Is better way copy list of multiple files, rename and gzip

dotran · January 31, 2015, 7:20pm

Is better way to write the script loop through one by one "Old_File_1: & New_File_1:" to copy 100 files to /staging/test folder then re-name & gzip all those files? I wrote this code below and don't like that much.
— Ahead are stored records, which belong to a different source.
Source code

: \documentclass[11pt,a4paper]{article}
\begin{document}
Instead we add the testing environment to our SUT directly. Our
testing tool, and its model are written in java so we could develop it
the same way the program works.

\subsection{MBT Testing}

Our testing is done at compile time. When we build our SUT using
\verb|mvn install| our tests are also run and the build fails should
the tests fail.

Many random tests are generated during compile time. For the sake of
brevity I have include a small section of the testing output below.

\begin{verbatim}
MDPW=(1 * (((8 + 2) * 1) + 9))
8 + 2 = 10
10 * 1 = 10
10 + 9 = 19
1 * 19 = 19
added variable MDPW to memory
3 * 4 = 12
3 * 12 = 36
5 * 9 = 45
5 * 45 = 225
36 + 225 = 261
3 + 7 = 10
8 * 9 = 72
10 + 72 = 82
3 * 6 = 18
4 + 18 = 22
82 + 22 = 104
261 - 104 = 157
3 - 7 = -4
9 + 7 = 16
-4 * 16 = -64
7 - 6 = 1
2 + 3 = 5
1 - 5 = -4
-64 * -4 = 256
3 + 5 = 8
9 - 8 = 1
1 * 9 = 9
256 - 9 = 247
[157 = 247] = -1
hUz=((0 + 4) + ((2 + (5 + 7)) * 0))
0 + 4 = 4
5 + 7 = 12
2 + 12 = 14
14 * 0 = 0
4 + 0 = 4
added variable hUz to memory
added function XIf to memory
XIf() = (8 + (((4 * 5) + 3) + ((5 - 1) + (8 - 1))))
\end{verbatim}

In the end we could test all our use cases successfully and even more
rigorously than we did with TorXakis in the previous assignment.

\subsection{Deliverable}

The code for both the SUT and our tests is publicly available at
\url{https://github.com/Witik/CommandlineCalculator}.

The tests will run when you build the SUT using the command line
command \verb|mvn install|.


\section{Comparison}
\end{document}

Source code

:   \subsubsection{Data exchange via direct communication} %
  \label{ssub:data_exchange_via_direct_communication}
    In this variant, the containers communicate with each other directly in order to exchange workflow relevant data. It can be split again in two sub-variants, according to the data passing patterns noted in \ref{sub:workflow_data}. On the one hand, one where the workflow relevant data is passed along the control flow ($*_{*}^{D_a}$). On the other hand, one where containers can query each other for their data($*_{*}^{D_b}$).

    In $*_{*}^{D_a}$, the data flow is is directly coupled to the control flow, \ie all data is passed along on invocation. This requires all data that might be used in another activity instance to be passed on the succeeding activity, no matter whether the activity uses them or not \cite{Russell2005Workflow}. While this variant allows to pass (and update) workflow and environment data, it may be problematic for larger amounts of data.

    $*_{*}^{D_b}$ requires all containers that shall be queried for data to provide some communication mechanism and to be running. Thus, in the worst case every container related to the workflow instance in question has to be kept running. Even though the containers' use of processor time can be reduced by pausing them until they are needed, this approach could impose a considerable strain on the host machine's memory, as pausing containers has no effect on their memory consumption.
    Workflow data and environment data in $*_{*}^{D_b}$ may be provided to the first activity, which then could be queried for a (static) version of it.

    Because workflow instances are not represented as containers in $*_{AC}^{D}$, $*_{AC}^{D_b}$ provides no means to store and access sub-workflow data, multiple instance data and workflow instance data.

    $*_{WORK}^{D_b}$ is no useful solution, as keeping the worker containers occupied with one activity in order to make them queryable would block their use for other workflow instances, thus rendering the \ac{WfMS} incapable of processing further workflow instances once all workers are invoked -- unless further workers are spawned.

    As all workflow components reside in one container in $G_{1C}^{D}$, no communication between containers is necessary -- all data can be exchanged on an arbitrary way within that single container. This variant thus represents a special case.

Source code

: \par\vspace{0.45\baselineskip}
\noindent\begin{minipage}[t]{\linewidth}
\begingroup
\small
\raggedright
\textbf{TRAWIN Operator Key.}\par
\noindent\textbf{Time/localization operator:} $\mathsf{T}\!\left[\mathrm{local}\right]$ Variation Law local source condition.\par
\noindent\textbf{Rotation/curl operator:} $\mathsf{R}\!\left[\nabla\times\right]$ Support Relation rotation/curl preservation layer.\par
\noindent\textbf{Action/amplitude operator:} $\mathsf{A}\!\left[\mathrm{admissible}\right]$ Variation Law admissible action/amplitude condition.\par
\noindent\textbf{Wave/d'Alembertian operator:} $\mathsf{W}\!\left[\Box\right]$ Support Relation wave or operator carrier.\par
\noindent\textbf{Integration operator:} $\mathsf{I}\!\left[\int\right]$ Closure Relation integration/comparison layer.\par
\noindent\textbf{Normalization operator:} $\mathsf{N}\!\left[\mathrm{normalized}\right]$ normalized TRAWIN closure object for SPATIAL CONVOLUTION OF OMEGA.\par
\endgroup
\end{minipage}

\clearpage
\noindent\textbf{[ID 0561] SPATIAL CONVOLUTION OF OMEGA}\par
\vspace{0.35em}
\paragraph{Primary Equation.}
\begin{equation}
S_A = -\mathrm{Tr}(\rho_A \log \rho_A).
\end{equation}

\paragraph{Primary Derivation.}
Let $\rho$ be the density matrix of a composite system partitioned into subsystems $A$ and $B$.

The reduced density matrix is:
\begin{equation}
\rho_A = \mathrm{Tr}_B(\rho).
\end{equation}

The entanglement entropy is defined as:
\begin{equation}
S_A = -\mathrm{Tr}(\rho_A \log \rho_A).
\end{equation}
Thanks
I have a control_file under /tmp/test folder like below 100 files and {DATE_FILE} = YYYYMMDD

/tmp/test: cat control_file
Old_File_1: AB_P_Cdf_{DATE_FILE}.txt 
Old_File-2: DD_P_DAdf_{DATE_FILE}.txt
Old_File-3: dsf_P_DEMO_{DATE_FILE}.txt
Old_File-4: sdfd_P_Pd_{DATE_FILE}.txt
bla bla until Old_File-100
 
New_File_1: test1_sd_WW_{DATE_FILE}.txt
New_File_2: test2vd_WW_new_{DATE_FILE}.txt
New_File_3: test3cfd_dfP_dff_{DATE_FILE}.txt
New_File_4: test4gdd_WW_P_OdfsDUCT_{DATE_FILE}.txt
bla bla until New_File-100

 
#!/bin/ksh
DATE="$1"
Old_File=`cat /tmp/test/controlfile | grep Old_File | awk '{print $2}' | sed "s/{DATE_FILE}/${DATE}/g"`
#Old_File=`cat /tmp/test/controlfile | grep Old_File | awk '{print $2}' | sed "s/{DATE_FILE}/${1}/"`
New_File=`cat /tmp/test/controlfile | grep New_File | awk '{print $2}' | sed "s/{DATE_FILE}/${DATE}/g"`
#New_File=`cat /tmp/test/controlfile | grep New_File | awk '{print $2}' | sed "s/{DATE_FILE}/${1}/"`
 
###################################
# Copy file to /staging/test folder
###################################
cd /tmp/test
#Old_File=`cat /tmp/test/controlfile | grep Old_File | awk '{print $2}' | sed "s/{DATE_FILE}/${DATE}/g`
for i in $Old_File;
do
cp $i /staging/test;
done
 
###################################
# Rename all Old File to New File
###################################
cd /staging/test
cat /tmp/test/controlfile | grep Old_File | awk '{print $2}' | sed "s/{DATE_FILE}/${DATE}/g" > /staging/test/file1.txt
cat /tmp/test/controlfile | grep New_File | awk '{print $2}' | sed "s/{DATE_FILE}/${DATE}/g" > /staging/test/file2.txt
 
paste -d" " file1.txt file2.txt > file3.txt
sed 's/^/mv /' file3.txt > file4.txt
chmod 775 file4.txt
./file4.txt
rm -f file*.txt
###################################
# Gzip all New File
###################################
for i in $New_File;
do
gzip $i
done

Don_Cragun · February 1, 2015, 1:48am

This seems to run a little bit faster than your script and should produce the same results:

#!/bin/ksh
date="${1:-$(date '+%Y%m%d')}"	# Date to process ($1 or today if no operands specified)
from='/tmp/test'		# Source directory
to='/staging/test'		# Target directory

cd "$to"
awk -v date="$date" -v from="$from" -v to="$to" '
{	sub(/[{]DATE_FILE[}]/, date)	# Replace "{DATE_FILE}" with desired date
}
/^Old_File/ {
	o[++oc] = $2	# Accumulate old file names.
	next
}
/^New_File/ {
	# Process new file names...
	++nc	# Increment # of new file names seen
	printf("cp %s/%s %s\n", from, o[nc], $2)	# Print cp command
	printf("gzip %s\n", $2)	# Print gzip command
}' "$from/controlfile" | ksh

I would suggest that you remove the | ksh at the end of the script to see the cp and gzip command that the script will produce. Then, if the commands look right, put the pipe through the shell back in to actually execute the command instead of just printing them.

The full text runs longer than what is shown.